Примечание авторов: * Великая княгиня Анастасия Николаевна, дочь Черногорского князя Николы, младшая сестра матушки Георгия и одновременно супруга Великого князя Николая Николаевича Романова. Помимо всего прочего была сердечной подружкой императрицы Александры Федоровны и через это имела значительное влияние на семейные дела Романовых.
– Да нет уж, – сказал я, – обойдемся без тетушки Станы. Я сам буду решать, с кем мне в дальнейшем жить и от кого заводить детей. А то она выберет, а я мучайся всю оставшуюся жизнь. Надеюсь все-таки, что моя будущая жена будет чем-то похожа на моих названных «сестричек»: такая же красивая, сильная, прямая и честная; и в то же время я понимаю, что ее статус должен соответствовать положению будущей королевы Сербии…
Госпожа Антонова вздохнула и сказала:
– Дочки августейших особ не могут стать похожими на упомянутых тобой девушек, потому что не учатся в нашем кадетском корпусе, который дает такую закалку и огранку характера. Так что, скорее всего, тебе придется смириться с тем, что твой идеал недостижим, по крайней мере, среди разных там принцесс и великих княжон.
– А я и не тороплюсь, – ответил я. – К примеру, можно подобрать девицу подходящего происхождения лет двенадцати от роду и отправить ее в ваш кадетский корпус на обучение? А чтобы родители не возражали против такого воспитания, она действительно должна оказаться настоящей сиротой…
– А знаешь, друг мой Георгий, – задумчиво произнесла госпожа полковник, – ведь тут действительно есть один или даже два варианта… И тут в самом деле можно обойтись без вашей тетушки Станы…
Меж ее бровей пролегла морщинка; было видно, что она обдумывает какую-то интересную идею, которая только что пришла ей в голову.
– Постойте, госпожа Антонова, – немного встревоженно спросил я, – о чем, или, точнее, о ком вы говорите?
И ответ госпожи полковника меня ошарашил, так что мысли закружились, будто в простонародном танце Коло:
Примечание авторов: * Коло – народный сербский танец, по русски хоровод. Сербы танцуют его по любому радостному поводу.
– О старших дочерях покойного императора Николая – Ольге и Татьяне, – заявила она, – Обе девочки недурны, умны и подходят вам по статусу и по возрасту. Ольге тринадцать, а Татьяне одиннадцать лет – то есть три и пять лет соответственно до того момента, пока они смогут вступить в брак. Но я бы накинула годика два-три для гарантии полного созревания молодых организмов и на то, чтобы девочки смогли пройти полный курс обучения. Проблем с их законным опекуном у вас не возникнет. Его Величество государь-император Михаил Александрович давно думает над тем, как воспитать своих племянниц полезными членами общества, и один из вариантов – это на четыре года отдать их в кадетки.
– Императорских дочерей в кадетский корпус, где обучают на этих, как его, эскортниц? – переспросил я, когда прошел первый шок, – не слишком ли экстравагантно для столь высокородных особ?

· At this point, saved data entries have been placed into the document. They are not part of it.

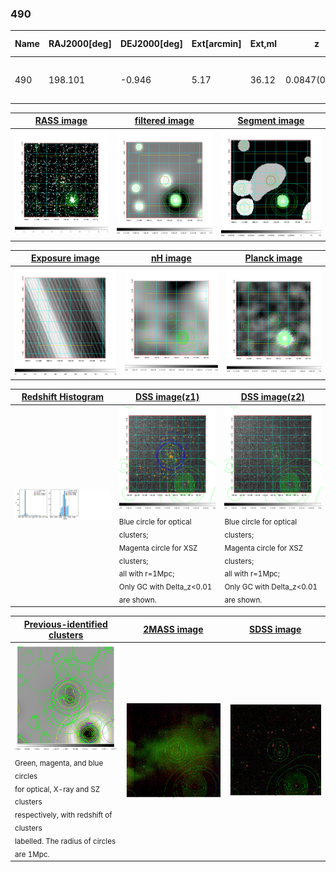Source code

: <div STYLE="page-break-after: always;"></div>

### 490

|Name|RAJ2000[deg]|DEJ2000[deg] |Ext[arcmin]| Ext,ml | z | z_src| C|GC(XSZ,Delta_z<0.01)| GC(OPT,Delta_z<0.01)|GC| R_sig[arcmin] | R500[arcmin] | R500[Mpc]| CRsig[c/s] | CR500[c/s] |L500[1E44 erg/s]|F500[1E-12 erg/s/cm^2]| M500[1E14 Msun]|Tx[keV]|Cnt_sig|Beta|Rc[arcmin]|Comment|Alias|
|---|---|---|---|---|---|------|---|--------|---------|----------|---|---|---|---|---|---|---|---|---|---|---|---|---|---|
|490| 198.101| -0.946| 5.17| 36.12| 0.0847(0.005)| z1, z_xsz| B| F20| A, N, RM, W| A, F20, N, W| 18.775| 8.909| 0.850| 0.237(0.077)| 0.218(0.071)| 0.742(0.216)| 4.164(1.215)| 1.89(0.28)| 3.26(0.30)| 72.2| 0.810(-0.145+0.127)| 9.084(-2.246+1.752)| -| t267|

|[RASS image](../image/490/490_img.pdf)|[filtered image](../image/490/490_fil.pdf)|[Segment image](../image/490/490_seg.pdf)|
|-------------------|--------------------|-------------------|
| <img src="../image/490/490_img.png" width="300">  | <img src="../image/490/490_fil.png" width="300">   | <img src="../image/490/490_seg.png" width="300">  |

|[Exposure image](../image/490/490_mex.pdf)| [nH image](../image/490/490_nh.pdf)| [Planck image](../image/490/490_p.pdf)|
|-------------------|--------------------|-------------------|
|<img src="../image/490/490_mex.png" width="300">   | <img src="../image/490/490_nh.png" width="300">    | <img src="../image/490/490_p.png" width="300"> |

|[Redshift Histogram](../image/490/490_zg.pdf) | [DSS image(z1)](../image/490/490_dss_z1.pdf)      |  [DSS image(z2)](../image/490/490_dss_z2.pdf)    |
|-------------------|--------------------|-------------------|
|<img src="../image/490/490_zg.png" width="300"> |<img src="../image/490/490_dss_z1.png" width="300"> <sub><br>Blue circle for optical clusters; <br>Magenta circle for XSZ clusters; <br>all with r=1Mpc; <br>Only GC with Delta_z<0.01 are shown. </sub>| <img src="../image/490/490_dss_z2.png" width="300"><sub><br>Blue circle for optical clusters; <br>Magenta circle for XSZ clusters; <br>all with r=1Mpc; <br>Only GC with Delta_z<0.01 are shown. </sub> |

|[Previous-identified clusters](../image/490/490_gc.pdf) | [2MASS image](../image/490/490_2mass.pdf)      |[SDSS image](../image/490/490_sdss.pdf)   |
|-------------------|-------------------|-------------------|
|<img src=../image/490/490_gc.png width="300"> <br><sub>Green, magenta, and blue circles <br>for optical, X-ray and SZ clusters <br>respectively, with redshift of clusters <br>labelled. The radius of circles <br>are 1Mpc.</sub>|<img src="../image/490/490_2mass.png" width="300">  | <img src="../image/490/490_sdss.png" width="300">  |




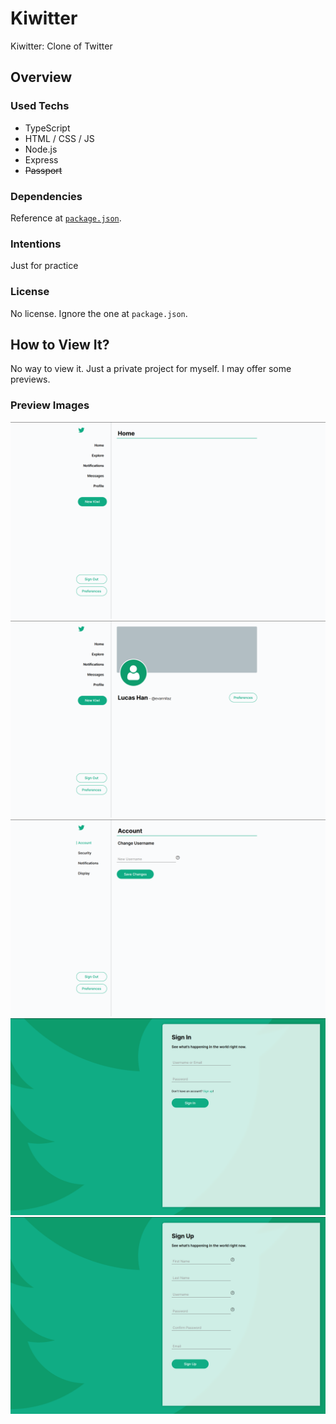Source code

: # Kiwitter

Kiwitter: Clone of Twitter

## Overview

### Used Techs

- TypeScript
- HTML / CSS / JS
- Node.js
- Express
- ~~Passport~~

### Dependencies

Reference at [`package.json`](package.json).

### Intentions

Just for practice

### License

No license. Ignore the one at `package.json`.

## How to View It?

No way to view it. Just a private project for myself. I may offer some previews.

### Preview Images

![Preview 1](docs/preview1.png)
![Preview 2](docs/preview2.png)
![Preview 3](docs/preview3.png)
![Preview 4](docs/preview4.png)
![Preview 5](docs/preview5.png)
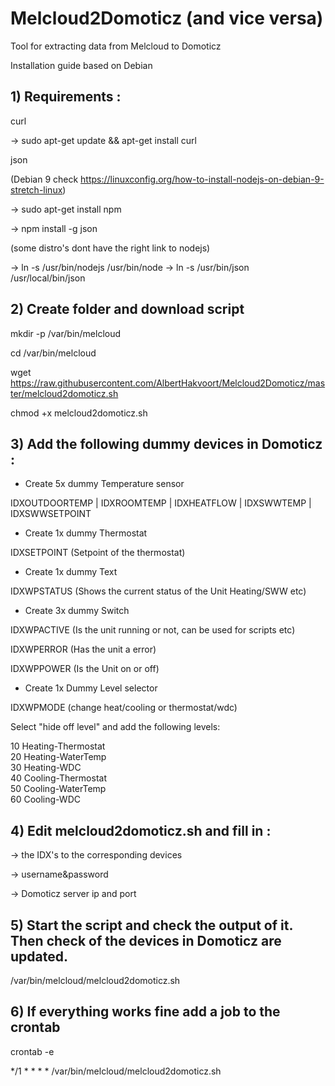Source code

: # Melcloud2Domoticz (and vice versa)
Tool for extracting data from Melcloud to Domoticz

Installation guide based on Debian

## 1) Requirements :

curl

-> sudo apt-get update && apt-get install curl

json 

(Debian 9 check https://linuxconfig.org/how-to-install-nodejs-on-debian-9-stretch-linux)

-> sudo apt-get install npm

-> npm install -g json

(some distro's dont have the right link to nodejs)

-> ln -s /usr/bin/nodejs /usr/bin/node
-> ln -s /usr/bin/json /usr/local/bin/json


## 2) Create folder and download script

mkdir -p /var/bin/melcloud

cd /var/bin/melcloud

wget https://raw.githubusercontent.com/AlbertHakvoort/Melcloud2Domoticz/master/melcloud2domoticz.sh

chmod +x melcloud2domoticz.sh



## 3) Add the following dummy devices in Domoticz :

- Create 5x dummy Temperature sensor

IDXOUTDOORTEMP | IDXROOMTEMP | IDXHEATFLOW | IDXSWWTEMP | IDXSWWSETPOINT

- Create 1x dummy Thermostat

IDXSETPOINT (Setpoint of the thermostat)

- Create 1x dummy Text

IDXWPSTATUS (Shows the current status of the Unit Heating/SWW etc)

- Create 3x dummy Switch

IDXWPACTIVE (Is the unit running or not, can be used for scripts etc)

IDXWPERROR (Has the unit a error)

IDXWPPOWER (Is the Unit on or off)


- Create 1x Dummy Level selector

IDXWPMODE (change heat/cooling or thermostat/wdc)

Select "hide off level" and add the following levels:

10	Heating-Thermostat		
20	Heating-WaterTemp	 	
30	Heating-WDC	 	
40	Cooling-Thermostat	 	
50	Cooling-WaterTemp	 	
60	Cooling-WDC


## 4) Edit melcloud2domoticz.sh and fill in : 

-> the IDX's to the corresponding devices 

-> username&password

-> Domoticz server ip and port


## 5) Start the script and check the output of it. Then check of the devices in Domoticz are updated.

/var/bin/melcloud/melcloud2domoticz.sh

## 6) If everything works fine add a job to the crontab

crontab -e

  */1 * * * *   /var/bin/melcloud/melcloud2domoticz.sh
  
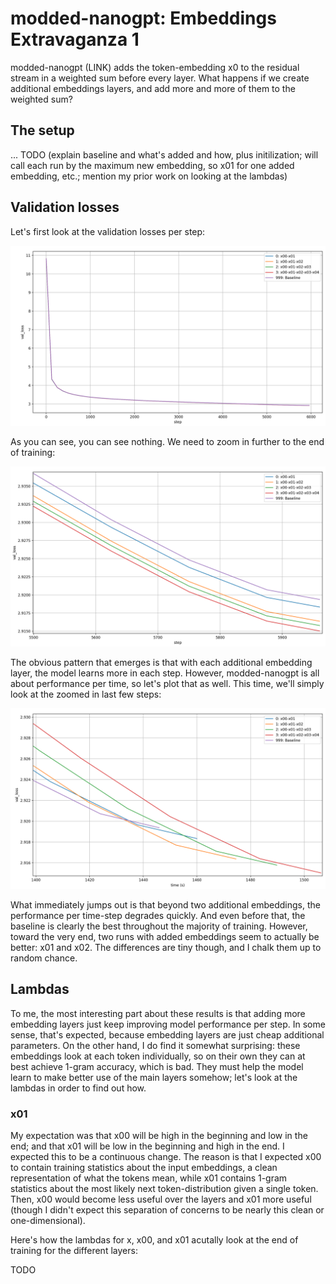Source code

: # modded-nanogpt: Embeddings Extravaganza 1

modded-nanogpt (LINK) adds the token-embedding x0 to the residual stream in a weighted sum before every layer. What happens if we create additional embeddings layers, and add more and more of them to the weighted sum?

## The setup

... TODO (explain baseline and what's added and how, plus initilization; will call each run by the maximum new embedding, so x01 for one added embedding, etc.; mention my prior work on looking at the lambdas)

## Validation losses

Let's first look at the validation losses per step:

![Validation losses over steps](images/val_loss-step.png)

As you can see, you can see nothing. We need to zoom in further to the end of training:

![Validation losses over steps 5500-6000](images/val_loss-step-5500-6000.png)

The obvious pattern that emerges is that with each additional embedding layer, the model learns more in each step. However, modded-nanogpt is all about performance per time, so let's plot that as well. This time, we'll simply look at the zoomed in last few steps:

![Validation losses over time, seconds 1400-1550](images/val_loss-time-1400-1550.png)

What immediately jumps out is that beyond two additional embeddings, the performance per time-step degrades quickly. And even before that, the baseline is clearly the best throughout the majority of training. However, toward the very end, two runs with added embeddings seem to actually be better: x01 and x02. The differences are tiny though, and I chalk them up to random chance.

## Lambdas

To me, the most interesting part about these results is that adding more embedding layers just keep improving model performance per step. In some sense, that's expected, because embedding layers are just cheap additional parameters. On the other hand, I do find it somewhat surprising: these embeddings look at each token individually, so on their own they can at best achieve 1-gram accuracy, which is bad. They must help the model learn to make better use of the main layers somehow; let's look at the lambdas in order to find out how.

### x01

My expectation was that x00 will be high in the beginning and low in the end; and that x01 will be low in the beginning and high in the end. I expected this to be a continuous change. The reason is that I expected x00 to contain training statistics about the input embeddings, a clean representation of what the tokens mean, while x01 contains 1-gram statistics about the most likely next token-distribution given a single token. Then, x00 would become less useful over the layers and x01 more useful (though I didn't expect this separation of concerns to be nearly this clean or one-dimensional).

Here's how the lambdas for x, x00, and x01 acutally look at the end of training for the different layers:

TODO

– Ничего экстравагантного, – ответила моя собеседница, – в корпусе готовят кадры не только для эскорт-гвардии, но и для других служб. Эскорт-гвардия – это для бесшабашных особ с авантюристическим складом характера, которые своей жизни не мыслят без хождения по лезвию бритвы. Но не всем это подходит, поэтому кадетки могут выбрать и другую стезю. Помимо прочего, выпускницы корпуса получают соответствующие знания и прилагающийся к ним аттестат о среднем образовании, а посему могут поступать в любой из российских университетов.
– Да, – покачал я головой, – я, честно говоря, рассчитывал на вариант поскромней. Кстати, насколько я помню, в Российской империи женщинам не дозволено обучаться в университетах, ибо этому противился господин Победоносцев, и даже разрешенные Бестужевские курсы влачат жалкое существование полупризнанного учебного заведения.
– Вариантов поскромнее для вас нет, – покачала головой госпожа Антонова, – старшие дочери покойного императора – единственные девушки соответствующего возраста и положения, которые подходят вам по статусу. А что касается университетов, то еще с прошлого года девушки в этом отношении были уравнены в правах с юношами – только сдавай экзамены и учись. А с этого года женщин стали брать и на госслужбу, ибо место мужчине – в армии на тяжелых работах и в некоторых ответственных постах, а на всех остальных местах женщины справляются ничуть не хуже, а иногда и лучше мужчин.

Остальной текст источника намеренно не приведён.